Aussi, le service public d’éducation se devait les moyens d’assurer l’enseignement d’une langue nationale et de 2 langues internationales au minimum. Le français et l’anglais devraient être de ce fait enseignés comme des langues co-officielles avec le malgache et ceci dès l’Ecole Maternelle. Il appartiendrait à chaque établissement de définir son propre plan de développement et ses propres modalités d’organisation. Une collaboration inter-écoles et inter-enseignants serait nécessaire dans la plupart des cas. L’Ecole pourrait offrir cette possibilité sous une forme directe ou indirecte (enseignement à distance) dans les meilleures conditions possibles pour tous les élèves de la République Malgache.
Largement prépondérants dans le secteur public, l’anglais au même titre que le français ne devraient plus être enseignés comme de simples langues étrangères. Autrement dit, à moyen terme, tous les élèves des classes de cours moyen nécessiteraient un enseignement de langues autre que le malgache, leur permettant de se préparer à leur future vie de citoyen du monde.
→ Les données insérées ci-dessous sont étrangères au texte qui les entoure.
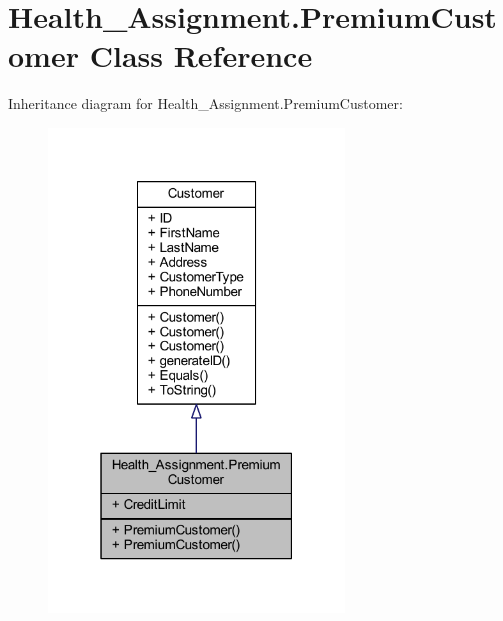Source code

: \hypertarget{class_health___assignment_1_1_premium_customer}{}\section{Health\+\_\+\+Assignment.\+Premium\+Customer Class Reference}
\label{class_health___assignment_1_1_premium_customer}


Inheritance diagram for Health\+\_\+\+Assignment.\+Premium\+Customer\+:\nopagebreak
\begin{figure}[H]
\begin{center}
\leavevmode
\includegraphics[width=223pt]{class_health___assignment_1_1_premium_customer__inherit__graph}
\end{center}
\end{figure}


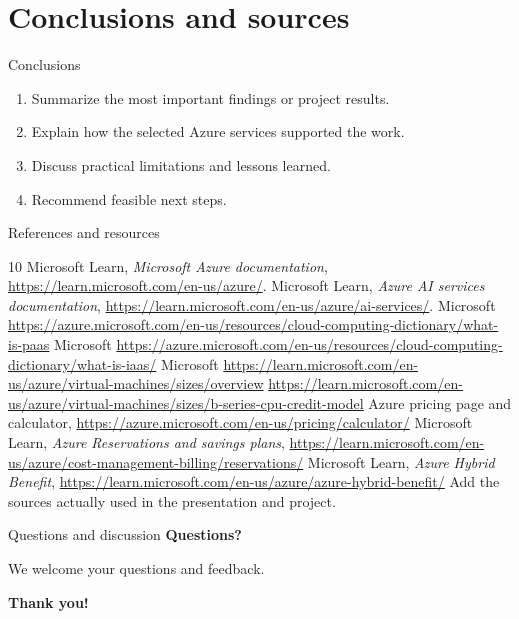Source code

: \documentclass[aspectratio=169,xcolor=dvipsnames]{beamer}
\begin{document}
\section{Conclusions and sources}
\begin{frame}{Conclusions}
\begin{enumerate}
\item Summarize the most important findings or project results.
\item Explain how the selected Azure services supported the work.
\item Discuss practical limitations and lessons learned.
\item Recommend feasible next steps.
\end{enumerate}
\end{frame}
\begin{frame}[shrink=10]{References and resources}
\small
\begin{thebibliography}{10}
 Microsoft Learn, \emph{Microsoft Azure documentation}, \url{https://learn.microsoft.com/en-us/azure/}.
 Microsoft Learn, \emph{Azure AI services documentation}, \url{https://learn.microsoft.com/en-us/azure/ai-services/}.
 Microsoft \url{https://azure.microsoft.com/en-us/resources/cloud-computing-dictionary/what-is-paas}
 Microsoft \url{https://azure.microsoft.com/en-us/resources/cloud-computing-dictionary/what-is-iaas/}
 Microsoft \url{https://learn.microsoft.com/en-us/azure/virtual-machines/sizes/overview}
 \url{https://learn.microsoft.com/en-us/azure/virtual-machines/sizes/b-series-cpu-credit-model}
 Azure pricing page and calculator, \url{https://azure.microsoft.com/en-us/pricing/calculator/}
 Microsoft Learn, \emph{Azure Reservations and savings plans}, \url{https://learn.microsoft.com/en-us/azure/cost-management-billing/reservations/}
 Microsoft Learn, \emph{Azure Hybrid Benefit}, \url{https://learn.microsoft.com/en-us/azure/azure-hybrid-benefit/}
 Add the sources actually used in the presentation and project.
\end{thebibliography}
\end{frame}
\begin{frame}{Questions and discussion}
\centering
{\LARGE\bfseries Questions?}
\vspace{0.6cm}

{\large We welcome your questions and feedback.}
\end{frame}
\begin{frame}[plain]
\centering
{\Huge\bfseries Thank you!}
\end{frame}
\end{document}
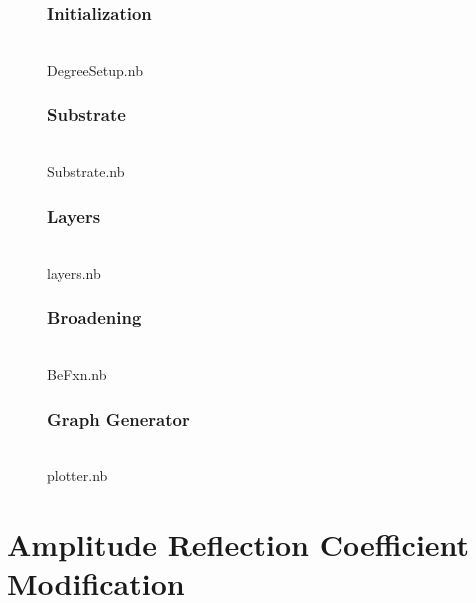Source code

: \begin{figure}[h]
\subsection{Initialization}
\\DegreeSetup.nb
\end{figure}

\begin{figure}[h]
\subsection{Substrate}
\\Substrate.nb
\end{figure}

\begin{figure}[h]
\subsection{Layers}
\\layers.nb
\end{figure}

\begin{figure}[h]
\subsection{Broadening}
\\BeFxn.nb
\end{figure}

\begin{figure}[h]
\subsection{Graph Generator}
\\plotter.nb
\end{figure}



	\chapter{Amplitude Reflection Coefficient Modification}\label{ARCM}

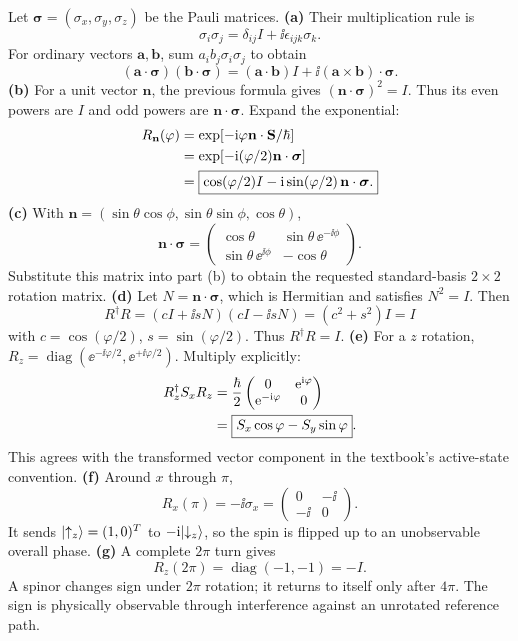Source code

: Let $\boldsymbol\sigma=(\sigma_x,\sigma_y,\sigma_z)$
be the Pauli matrices.
\textbf{(a)} Their multiplication rule is
\[
\sigma_i\sigma_j=\delta_{ij}I+
\ii\epsilon_{ijk}\sigma_k.
\]
For ordinary vectors $\mathbf a,\mathbf b$,
sum $a_ib_j\sigma_i\sigma_j$ to obtain
\begin{equation}
\boxed{(\mathbf a\cdot\boldsymbol\sigma)
(\mathbf b\cdot\boldsymbol\sigma)
=(\mathbf a\cdot\mathbf b)I+
\ii(\mathbf a\times\mathbf b)\cdot\boldsymbol\sigma.}
\end{equation}
\textbf{(b)} For a unit vector $\mathbf n$,
the previous formula gives
$(\mathbf n\cdot\boldsymbol\sigma)^2=I$.
Thus its even powers are $I$ and odd
powers are $\mathbf n\cdot\boldsymbol\sigma$.
Expand the exponential:
\begin{align}
R_{\mathbf n}(\varphi)
&=\exp[-\mathrm i\varphi
\mathbf n\cdot\mathbf S/\hbar]\\
&=\exp[-\mathrm i(\varphi/2)
\mathbf n\cdot\boldsymbol\sigma]\\
&=\boxed{\cos(\varphi/2)I-
\mathrm i\sin(\varphi/2)
\,\mathbf n\cdot\boldsymbol\sigma.}
\end{align}
\textbf{(c)} With
$\mathbf n=(\sin\theta\cos\phi,
\sin\theta\sin\phi,\cos\theta)$,
\[
\mathbf n\cdot\boldsymbol\sigma=
\begin{pmatrix}
\cos\theta&\sin\theta\,\ee^{-\ii\phi}\\
\sin\theta\,\ee^{\ii\phi}&-\cos\theta
\end{pmatrix}.
\]
Substitute this matrix into part (b)
to obtain the requested standard-basis
$2\times2$ rotation matrix.
\textbf{(d)} Let $N=\mathbf n\cdot\boldsymbol\sigma$,
which is Hermitian and satisfies $N^2=I$.
Then
\[
R^\dagger R=(cI+\ii sN)(cI-\ii sN)
=(c^2+s^2)I=I
\]
with $c=\cos(\varphi/2)$,
$s=\sin(\varphi/2)$.
Thus $\boxed{R^\dagger R=I}$.
\textbf{(e)} For a $z$ rotation,
$R_z=\operatorname{diag}(\ee^{-\ii\varphi/2},
\ee^{+\ii\varphi/2})$. Multiply explicitly:
\begin{align}
R_z^\dagger S_xR_z
&=\frac{\hbar}{2}
\begin{pmatrix}0&\mathrm e^{\mathrm i\varphi}\\
\mathrm e^{-\mathrm i\varphi}&0\end{pmatrix}\\
&=\boxed{S_x\cos\varphi-S_y\sin\varphi}.
\end{align}
This agrees with the transformed
vector component in the textbook's
active-state convention.
\textbf{(f)} Around $x$ through $\pi$,
\[
\boxed{R_x(\pi)=-\ii\sigma_x=
\begin{pmatrix}0&-\ii\\-\ii&0\end{pmatrix}.}
\]
It sends $\lvert \uparrow_z\rangle=(1,0)^T$
to $-\mathrm i\lvert \downarrow_z\rangle$, so the
spin is flipped up to an
unobservable overall phase.
\textbf{(g)} A complete $2\pi$ turn gives
\begin{equation}
\boxed{R_z(2\pi)=
\operatorname{diag}(-1,-1)=-I.}
\end{equation}
A spinor changes sign under $2\pi$
rotation; it returns to itself only
after $4\pi$. The sign is physically
observable through interference
against an unrotated reference path.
Enfin, afin de pouvoir arriver à bien intégrer une langue internationale au titre de langue officielle, il est recommandé de ne pas pratiquer une politique de rationalisation dans le cadre du programme. En effet, cette mesure risque d’avoir pour conséquence d’ériger, dès l’école, l’hégémonie du français (déjà acquis par la colonisation) au détriment de la diversité linguistique. Une pédagogie dont les dispositifs sont ouverts à l’international s’impose.
(*) Sur le plan démographique, l’on se trouve en présence d’une masse de 1,6 milliard d’anglophones même si rappelons-le, les véritables locuteurs de langue anglaise totaliseraient dans la réalité 350 millions. En 2000 cette masse aura dépassé les 2 milliards.